Lukas has great talks on the VM scheduling. Some details may be outdated but the outline is likely the same: Lukas Larsson - Understanding the Erlang Scheduler - YouTube

Rustixir · January 5, 2022, 9:03am

Thanks but what about this section :

I have stress how many instance of that spawn under a pool worker to not come in bottleneck under high load ?!

in Akka world its common, even apache mesos internally use (libprocess)
that is a actor framework, use this technique (make a actor for handling request)

josevalim · January 5, 2022, 10:24am

Apologies, I am not sure I get your questions. Do you mean if you need to use a pool? The answer is it depends.

Because the processes are preemptive, even if you have a million of them, they will all do a little bit of work. However, you may also say 1 million processes are way above the system ability and you don’t want that to happen in the first place. There are libraries for load regulation in both Erlang and Elixir, and they usually work by analyzing an actual system parameter (for example, memory or load) and then refusing to do some action based on that.

A pool would be useful when you need to talk to external resources. For example, if you open 10_000 connections to a website, the Erlang VM would be fine, but that website likely wouldn’t. So you want a pool to handle HTTP connections.

Another technique that may be useful is partitioning. But those are often to avoid single core bottlenecks and similar (but not always).

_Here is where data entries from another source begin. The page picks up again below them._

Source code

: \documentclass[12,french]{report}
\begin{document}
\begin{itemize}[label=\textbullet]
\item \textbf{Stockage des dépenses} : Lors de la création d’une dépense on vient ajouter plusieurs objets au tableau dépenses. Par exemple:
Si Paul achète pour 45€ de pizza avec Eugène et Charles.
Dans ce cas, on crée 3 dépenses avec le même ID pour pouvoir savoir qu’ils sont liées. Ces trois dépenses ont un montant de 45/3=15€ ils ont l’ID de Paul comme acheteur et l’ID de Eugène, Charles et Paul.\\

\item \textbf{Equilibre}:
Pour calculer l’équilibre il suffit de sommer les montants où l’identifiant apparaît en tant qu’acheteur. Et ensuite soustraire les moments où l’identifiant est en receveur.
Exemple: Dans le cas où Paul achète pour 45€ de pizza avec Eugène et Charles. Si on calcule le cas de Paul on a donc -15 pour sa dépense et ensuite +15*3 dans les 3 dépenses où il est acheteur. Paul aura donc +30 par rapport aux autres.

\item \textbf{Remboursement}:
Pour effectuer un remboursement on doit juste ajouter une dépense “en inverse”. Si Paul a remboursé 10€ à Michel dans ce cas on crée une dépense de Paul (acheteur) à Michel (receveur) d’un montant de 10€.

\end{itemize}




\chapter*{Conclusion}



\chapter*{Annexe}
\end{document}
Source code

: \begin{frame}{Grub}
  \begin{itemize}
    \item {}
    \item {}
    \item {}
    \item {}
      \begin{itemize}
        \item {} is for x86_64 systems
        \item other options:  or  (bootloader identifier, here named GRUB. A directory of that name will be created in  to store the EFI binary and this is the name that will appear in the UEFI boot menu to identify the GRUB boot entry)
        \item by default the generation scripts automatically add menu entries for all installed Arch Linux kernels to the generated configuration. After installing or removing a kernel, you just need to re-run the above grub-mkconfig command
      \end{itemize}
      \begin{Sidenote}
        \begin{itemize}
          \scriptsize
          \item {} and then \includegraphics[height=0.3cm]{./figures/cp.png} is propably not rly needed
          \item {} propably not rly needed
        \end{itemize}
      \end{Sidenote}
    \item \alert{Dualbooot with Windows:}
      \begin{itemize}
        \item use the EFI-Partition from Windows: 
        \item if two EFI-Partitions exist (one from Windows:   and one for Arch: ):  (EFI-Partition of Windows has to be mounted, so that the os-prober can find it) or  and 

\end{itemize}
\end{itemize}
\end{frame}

Rustixir · January 5, 2022, 12:00pm

Sorry my question were vague.
thank for take your time,

actually I come from Rust+Tokio / Akka world to Beam world

for example, i wrote a app in Akka. in there
for communication between each group of people (~30 people) (it was a forum) i spawn a Actor that handle broadcasting and routing between people, work well i never come to bottleneck,

but here scheduler is preemptive.
first i thought spawn some worker to do that but have stress of bottleneck
how do something like that in here ?

al2o3cr · January 5, 2022, 1:00pm

When you start Actors in Akka, the Dispatchers will manage running those on a fixed-size thread pool: just like how the BEAM’s schedulers work.

If you have too much load scheduled in Akka, Actors will have to wait for their turn to run: just like how the BEAM’s schedulers work.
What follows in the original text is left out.